▶ [EXERCISE REQUIREMENTS] Considering every line below, count those with the word "updates" and give only the result.

▶ [SOURCE MATERIAL]
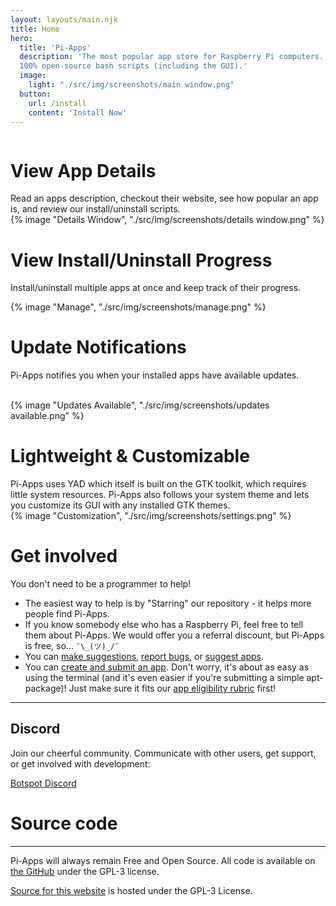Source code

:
 ```yaml
---
layout: layouts/main.njk
title: Home
hero:
  title: 'Pi-Apps'
  description: 'The most popular app store for Raspberry Pi computers. 
  100% open-source bash scripts (including the GUI).'
  image:
    light: "./src/img/screenshots/main window.png"
  button:
    url: /install
    content: 'Install Now'
---
```


<div class="content">
  <div class="row row-reverse">
    <div class="column">
      <div>
        <h1>View App Details</h1>
        <div class="subtitle">
          Read an apps description, checkout their website, see how popular an app is, and review our install/uninstall scripts.
        </div>
      </div>
    </div>
    <div class="column">
      {% image "Details Window", "./src/img/screenshots/details window.png" %}
    </div>
  </div>

  <div class="row">
    <div class="column">
      <div>
        <h1>View Install/Uninstall Progress</h1>
        <div class="subtitle">
          <p>Install/uninstall multiple apps at once and keep track of their progress.
        </div>
      </div>
    </div>
    <div class="column">
      {% image "Manage", "./src/img/screenshots/manage.png" %}
    </div>
  </div>

  <div class="row row-reverse">
    <div class="column">
      <div>
        <h1>Update Notifications</h1>
        <div class="subtitle">
          <p>Pi-Apps notifies you when your installed apps have available updates.
        </div>
        <br>
      </div>
    </div>
    <div class="column">
      {% image "Updates Available", "./src/img/screenshots/updates available.png" %}
    </div>
  </div>

  <div class="row">
    <div class="column">
      <div>
        <h1>Lightweight & Customizable</h1>
        <div class="subtitle">
          Pi-Apps uses YAD which itself is built on the GTK toolkit, which requires little system resources. Pi-Apps also follows your system theme and lets you customize its GUI with any installed GTK themes.</a>
        </div>
      </div>
    </div>
    <div class="column">
      {% image "Customization", "./src/img/screenshots/settings.png" %}
    </div>
  </div>
</div>
<div class="infobox top">

# Get involved

You don't need to be a programmer to help!  
- The easiest way to help is by "Starring" our repository - it helps more people find Pi-Apps.
- If you know somebody else who has a Raspberry Pi, feel free to tell them about Pi-Apps. We would offer you a referral discount, but Pi-Apps is free, so... `¯\_(ツ)_/¯`
- You can [make suggestions](https://github.com/Botspot/pi-apps/issues/new?template=suggestion.yml), [report bugs](https://github.com/Botspot/pi-apps/issues/new?template=bug-report.yml), or [suggest apps](https://github.com/Botspot/pi-apps/issues/new?template=app-suggestion.yml).
- You can [create and submit an app](/wiki/development/Creating-an-app/). Don't worry, it's about as easy as using the terminal (and it's even easier if you're submitting a simple apt-package)! Just make sure it fits our [app eligibility rubric](https://github.com/Botspot/pi-apps/issues/185) first!

---

## Discord

Join our cheerful community. Communicate with other users, get support, or get involved with development:

<a class="button type-link size-small" href="https://discord.gg/RXSTvaUvuu" target="_blank">Botspot Discord</a>


# Source code

---

Pi-Apps will always remain Free and Open Source. All code is available on [the GitHub](https://github.com/Botspot/pi-apps) under the GPL-3 license.

[Source for this website](https://github.com/Pi-Apps-Coders/website) is hosted under the GPL-3 License.
</div>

▶ [ANSWER SECTION] 2